Push Back on Excessive Snapshot Repository API Requests

original-brownbear commented 4 years ago

Currently, requests for the status of snapshots (TransportGetSnapshotsAction as well as TransportSnapshotsStatusAction) can result in long running executions on the generic thread pool. This is especially true for TransportSnapshotsStatusAction (which can easily take multiple minutes to run for Cloud backed repositories and large snapshots). If a client sends a number of these requests at once this can cause a large number of generic pool threads to become busy as well as a lot of heap pressure from that.

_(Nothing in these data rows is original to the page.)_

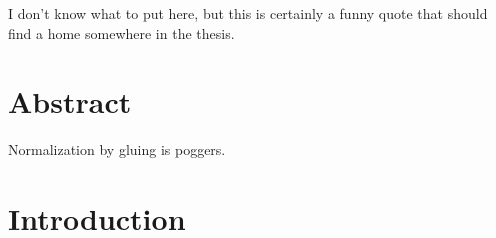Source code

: \documentclass[12pt,twoside]{reedthesis}
\theoremstyle{definition}
\theoremstyle{remark}
\theoremstyle{plain}
\begin{document}
I don't know what to put here, but this is certainly a funny quote that should
find a home somewhere in the thesis.



\tableofcontents
\listoftables
\listoffigures

\chapter*{Abstract}
Normalization by gluing is poggers.



\mainmatter%
\pagestyle{fancyplain} %


\chapter*{Introduction}

\end{document}
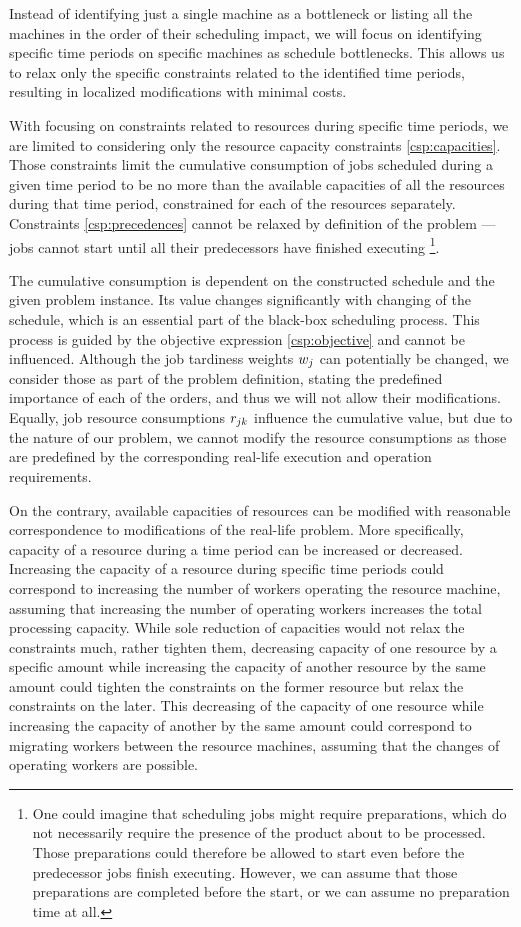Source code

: Instead of identifying just a single machine as a bottleneck
or listing all the machines in the order of their scheduling impact,
we will focus on identifying specific time periods on specific machines as schedule bottlenecks.
This allows us to relax only the specific constraints related to the identified time periods,
resulting in localized modifications with minimal costs.

With focusing on constraints related to resources during specific time periods,
we are limited to considering only the resource capacity constraints \eqref{csp:capacities}.
Those constraints limit the cumulative consumption of jobs scheduled during a given time period
to be no more than the available capacities of all the resources during that time period,
constrained for each of the resources separately.
Constraints \eqref{csp:precedences} cannot be relaxed by definition of the problem
--- jobs cannot start until all their predecessors have finished executing%
\footnote{One could imagine that scheduling jobs might require preparations,
which do not necessarily require the presence of the product about to be processed.
Those preparations could therefore be allowed to start even before the predecessor jobs finish executing.
However, we can assume that those preparations are completed before the start,
or we can assume no preparation time at all.}.

The cumulative consumption is dependent on the constructed schedule and the given problem instance.
Its value changes significantly with changing of the schedule,
which is an essential part of the black-box scheduling process.
This process is guided by the objective expression \eqref{csp:objective} and cannot be influenced.
Although the job tardiness weights $w_{j}$ can potentially be changed,
we consider those as part of the problem definition,
stating the predefined importance of each of the orders,
and thus we will not allow their modifications.
Equally, job resource consumptions $r_{j k}$ influence the cumulative value,
but due to the nature of our problem,
we cannot modify the resource consumptions as those are predefined by the corresponding real-life
execution and operation requirements.

On the contrary, available capacities of resources can be modified with reasonable correspondence
to modifications of the real-life problem.
More specifically, capacity of a resource during a time period can be increased or decreased.
Increasing the capacity of a resource during specific time periods could correspond to increasing
the number of workers operating the resource machine,
assuming that increasing the number of operating workers increases the total processing capacity.
While sole reduction of capacities would not relax the constraints much, rather tighten them,
decreasing capacity of one resource by a specific amount while increasing the capacity of another resource
by the same amount could tighten the constraints on the former resource but relax the constraints on the later.
This decreasing of the capacity of one resource while increasing the capacity of another by the same amount
could correspond to migrating workers between the resource machines,
assuming that the changes of operating workers are possible.

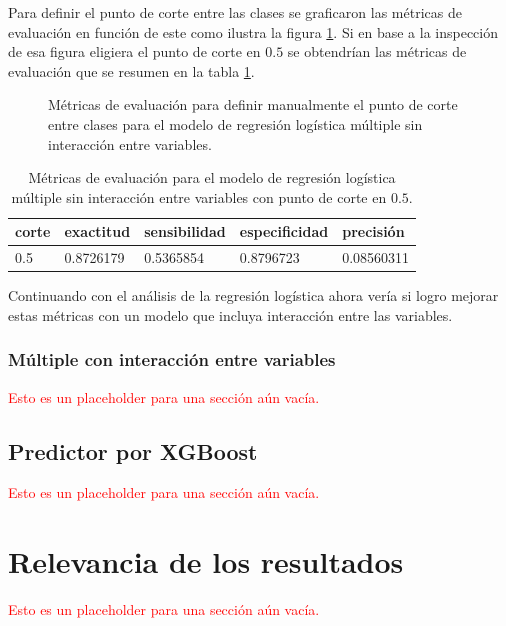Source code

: \documentclass[a4paper]{report}
\begin{document}
Para definir el punto de corte entre las clases se graficaron las métricas de evaluación en función de este como ilustra la figura \ref{fig:múltiple_metrics}.
Si en base a la inspección de esa figura eligiera el punto de corte en \(0.5\) se obtendrían las métricas de evaluación que se resumen en la tabla \ref{tab:múltiple_metrics}.

\begin{figure}[!ht]
	\centering
	
	\caption{Métricas de evaluación para definir manualmente el punto de corte entre clases para el modelo de regresión logística múltiple sin interacción entre variables.}
	\label{fig:múltiple_metrics}
\end{figure}

\begin{table}[!ht]
\centering
\begin{tabular}{lllll}
\toprule
corte & exactitud & sensibilidad & especificidad & precisión \\
\midrule
\num{0.5} & \num{0.8726179} & \num{0.5365854} & \num{0.8796723} & \num{0.08560311} \\
\bottomrule
\end{tabular}
\caption{Métricas de evaluación para el modelo de regresión logística múltiple sin interacción entre variables con punto de corte en \(0.5\).}
\label{tab:múltiple_metrics}
\end{table}


Continuando con el análisis de la regresión logística ahora vería si logro mejorar estas métricas con un modelo que incluya interacción entre las variables.

\subsubsection{Múltiple con interacción entre variables}
\textcolor{red}{Esto es un placeholder para una sección aún vacía.}


\subsection{Predictor por XGBoost}
\textcolor{red}{Esto es un placeholder para una sección aún vacía.}



\section{Relevancia de los resultados}
\textcolor{red}{Esto es un placeholder para una sección aún vacía.}
\end{document}
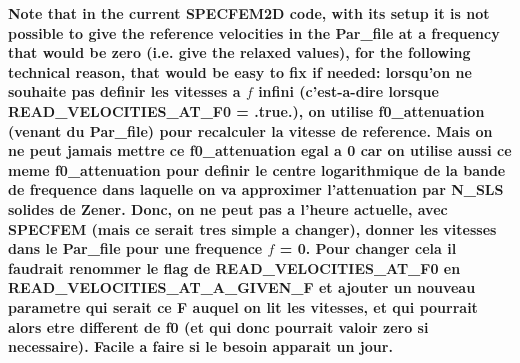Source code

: \documentclass[a4paper,12pt]{article}
\begin{document}
\textbf{Note that in the current SPECFEM2D code, with its setup it is not possible to give the reference velocities in the Par\_file at a frequency that would be zero
(i.e. give the relaxed values), for the following technical reason, that would be easy to fix if needed:
lorsqu'on ne souhaite pas definir les vitesses a $f$ infini (c'est-a-dire lorsque READ\_VELOCITIES\_AT\_F0 = .true.), on utilise f0\_attenuation (venant du Par\_file)
pour recalculer la vitesse de reference. Mais on ne peut jamais mettre ce f0\_attenuation egal a 0 car on utilise aussi ce meme f0\_attenuation pour
definir le centre logarithmique de la bande de frequence dans laquelle on va approximer l'attenuation par N\_SLS solides de Zener.
Donc, on ne peut pas a l'heure actuelle, avec SPECFEM (mais ce serait tres simple a changer), donner les vitesses dans le Par\_file pour une frequence $f$ = 0.
Pour changer cela il faudrait renommer le flag de READ\_VELOCITIES\_AT\_F0 en\\
READ\_VELOCITIES\_AT\_A\_GIVEN\_F et ajouter un nouveau parametre qui serait ce F auquel on lit les vitesses,
et qui pourrait alors etre different de f0 (et qui donc pourrait valoir zero si necessaire).
Facile a faire si le besoin apparait un jour.}


\end{document}
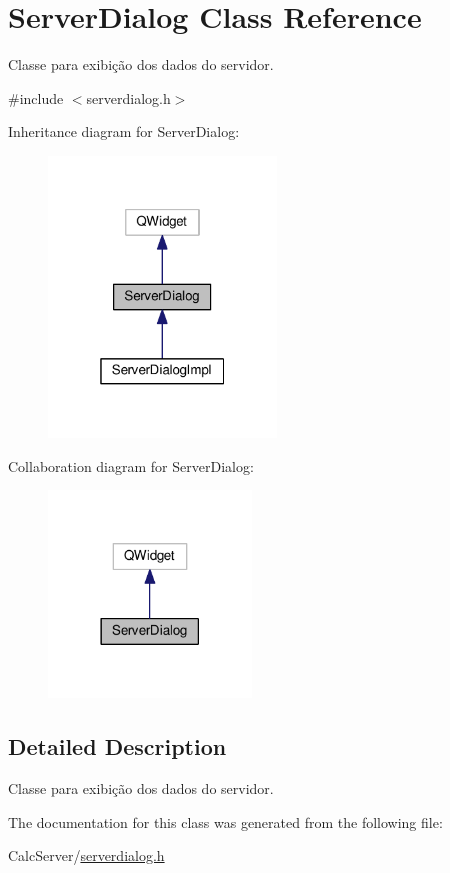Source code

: \hypertarget{classServerDialog}{}\section{Server\+Dialog Class Reference}
\label{classServerDialog}


Classe para exibição dos dados do servidor.  




{\ttfamily \#include $<$serverdialog.\+h$>$}



Inheritance diagram for Server\+Dialog\+:\nopagebreak
\begin{figure}[H]
\begin{center}
\leavevmode
\includegraphics[width=172pt]{d2/d7c/classServerDialog__inherit__graph}
\end{center}
\end{figure}


Collaboration diagram for Server\+Dialog\+:\nopagebreak
\begin{figure}[H]
\begin{center}
\leavevmode
\includegraphics[width=153pt]{da/d23/classServerDialog__coll__graph}
\end{center}
\end{figure}


\subsection{Detailed Description}
Classe para exibição dos dados do servidor. 

The documentation for this class was generated from the following file\+:\begin{DoxyCompactItemize}
\item 
Calc\+Server/\hyperlink{serverdialog_8h}{serverdialog.\+h}\end{DoxyCompactItemize}
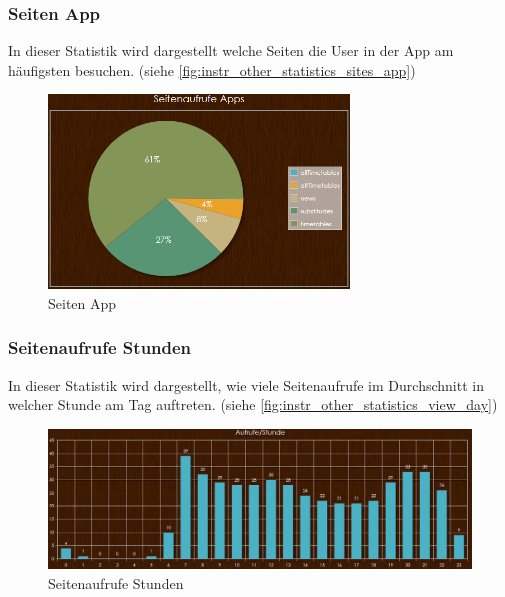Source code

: \subsubsection{Seiten App}
In dieser Statistik wird dargestellt welche Seiten die User in der App am häufigsten besuchen. (siehe \autoref{fig:instr_other_statistics_sites_app})
\begin{figure}[H]
\centering
\includegraphics[keepaspectratio=true, width=8cm]{images/screenshots/statistics_sites_app.png}
\caption{Seiten App}
\label{fig:instr_other_statistics_sites_app}
\end{figure}
\subsubsection{Seitenaufrufe Stunden}
In dieser Statistik wird dargestellt, wie viele Seitenaufrufe im Durchschnitt in welcher Stunde am Tag auftreten. (siehe \autoref{fig:instr_other_statistics_view_day})
\begin{figure}[H]
\centering
\includegraphics[keepaspectratio=true, width=17cm]{images/screenshots/statistics_views_hour.png}
\caption{Seitenaufrufe Stunden}
\label{fig:instr_other_statistics_view_day}
\end{figure}
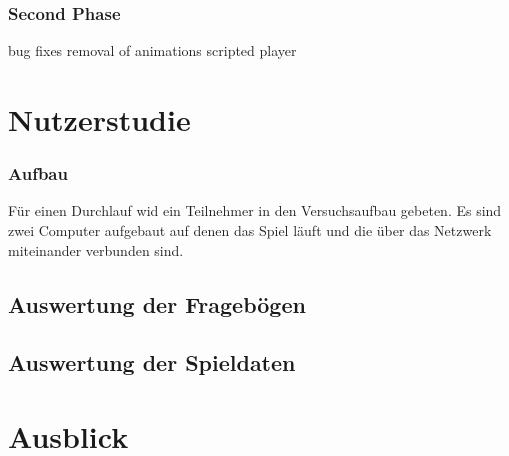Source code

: \subsection{Second Phase}
bug fixes\newline
removal of animations\newline
scripted player\newline

\chapter{Nutzerstudie}
\subsection{Aufbau}
Für einen Durchlauf wid ein Teilnehmer in den Versuchsaufbau gebeten. Es sind zwei Computer aufgebaut auf denen das Spiel läuft und die über das Netzwerk miteinander verbunden sind.

\section{Auswertung der Fragebögen}
\section{Auswertung der Spieldaten}

\chapter{Ausblick}

\newpage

One scenario where this could become troublesome would be a client that retries a slow snapshot status request because it times out on the slow API quicker than the requests can finish, adding ever more tasks to the GENERIC pool on the master node. Another possible scenario observed was a user simply sending status requests for multiple snapshots in parallel causing a number of multi-second tasks to run on the master's generic pool at the same time, destabilizing the master node from heap pressure and potentially causing significant latency on the generic pool.

Currently, there is no push-back against a flood of snapshot status requests from a client other than the (real-memory) circuit breaker. Given that it's fairly easy to DOS a master node via TransportSnapshotsStatusAction calls, should we add a mechanism to push back against these to limit how many of these requests we service concurrently?

Similar to https://github.com/elastic/elasticsearch/issues/51992 but affecting the generic pool.

elasticmachine commented 4 years ago

Pinging @elastic/es-distributed (:Distributed/Snapshot/Restore)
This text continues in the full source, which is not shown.